А странная авторская судьба была у него. Все писали и печатали, а у него все было навыворот: напечатана была какая-то молодая дрянь, которую надо бы сжечь в печке, а настоящие пьесы были изустны и вот – в клочках. Фаддей говорит, что «Горе» напечатать теперь совсем невозможно.
Трагедию он, во всяком случае, докончит и напечатает. Но вот какова она? Нужны переделки.
Что-то пустовата его квартира и холодна. Сашка тоже не топит.
Он приказал Сашке затопить камин, подождал, пока тот отгремит дровами и кремнем, и уселся.
Он взял листки и начал их перебирать. Трагедия была прекрасна.
Она должна была врезаться в пустяшную петербургскую литературу словом важным и жестоким. Звуки жестки были намеренно. Какая связь между этою вещью и залой Фаддея, чаем, Петей Каратыгиным? Ее надобно читать на вольном воздухе, в кибитке, может быть среди гор. Но тогда какая же это трагедия и какая словесность? Совсем один он перечитывал у камина, вполголоса, стихи.
Тут он заметил, что Сашка стоит и слушает.
– Что слушаешь, франт? – спросил Грибоедов. – Нравится?
– Очень сердитая старуха, – ответил Сашка, – смешно она ругается.
В трагедии были жалобы страшной матери, у которой отняли сына-крепостного, старухи, подобной Шекспировой ведьме. Грибоедов подумал.
– Да ты что, читаешь что-нибудь? – спросил он Сашку.
– Читаю, – ответил Сашка.
Он вынул из кармана слежалый песельник, что ли.
Мне волшебница, прощаясь,
Подарила талисман.
Сашка прочел строки четыре и ухмыльнулся.
– Что ж, тебе нравится?
– Нравится.
– А ты знаешь, что такое талисман?
Сашка и отвечать не хотел.
– Известно, знаю… Нынче все про это знают.
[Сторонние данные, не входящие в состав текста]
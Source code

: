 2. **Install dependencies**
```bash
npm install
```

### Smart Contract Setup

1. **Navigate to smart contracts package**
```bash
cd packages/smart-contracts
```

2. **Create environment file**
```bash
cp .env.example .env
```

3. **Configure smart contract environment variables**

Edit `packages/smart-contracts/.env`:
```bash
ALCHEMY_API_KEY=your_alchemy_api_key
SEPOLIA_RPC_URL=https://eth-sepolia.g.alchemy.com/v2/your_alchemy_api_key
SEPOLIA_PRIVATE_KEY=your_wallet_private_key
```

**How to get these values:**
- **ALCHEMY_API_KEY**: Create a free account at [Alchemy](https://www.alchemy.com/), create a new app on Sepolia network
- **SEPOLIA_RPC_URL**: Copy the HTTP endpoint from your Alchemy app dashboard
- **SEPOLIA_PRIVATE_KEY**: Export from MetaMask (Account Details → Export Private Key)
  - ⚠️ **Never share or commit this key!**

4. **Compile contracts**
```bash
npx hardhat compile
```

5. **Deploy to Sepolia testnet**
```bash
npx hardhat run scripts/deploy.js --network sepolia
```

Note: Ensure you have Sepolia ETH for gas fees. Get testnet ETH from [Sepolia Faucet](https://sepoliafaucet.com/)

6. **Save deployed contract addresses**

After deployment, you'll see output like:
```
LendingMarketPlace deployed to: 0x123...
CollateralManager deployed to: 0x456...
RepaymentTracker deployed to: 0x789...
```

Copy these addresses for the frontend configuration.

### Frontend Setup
– Ну а стихи, что я читал?
– Вы не стихи читали, Александр Сергеевич, – поучительно сказал Сашка, – стихи это называется песня, а у вас про старуху.
– Ну пошел, пошел вон, – зашипел на него Грибоедов, – чего ты, в самом деле, разоврался.
36
Начинается в доме шуршание, начинается возня и звон. Вероятно, это мышь забралась в рояль.
Квартира остается нежилою; несмотря на Сашкину лень, чистота и опрятность ее напоминает о том, что хозяин не задержится здесь.
В конце концов, трагедия его не умещалась в театре, а стихи были изустны и почти немыслимы на страницах журналов. К тому же, может быть, поэзия стала совсем не та, пока он терял время с Аббасом-Мирзой.
Как ворон на падаль, пожаловал Сеньковский.
– Александр Сергеевич, – осклабил он гнилые зубы, – поздравьте меня: кажется, вновь уезжаю в путешествие по Востоку.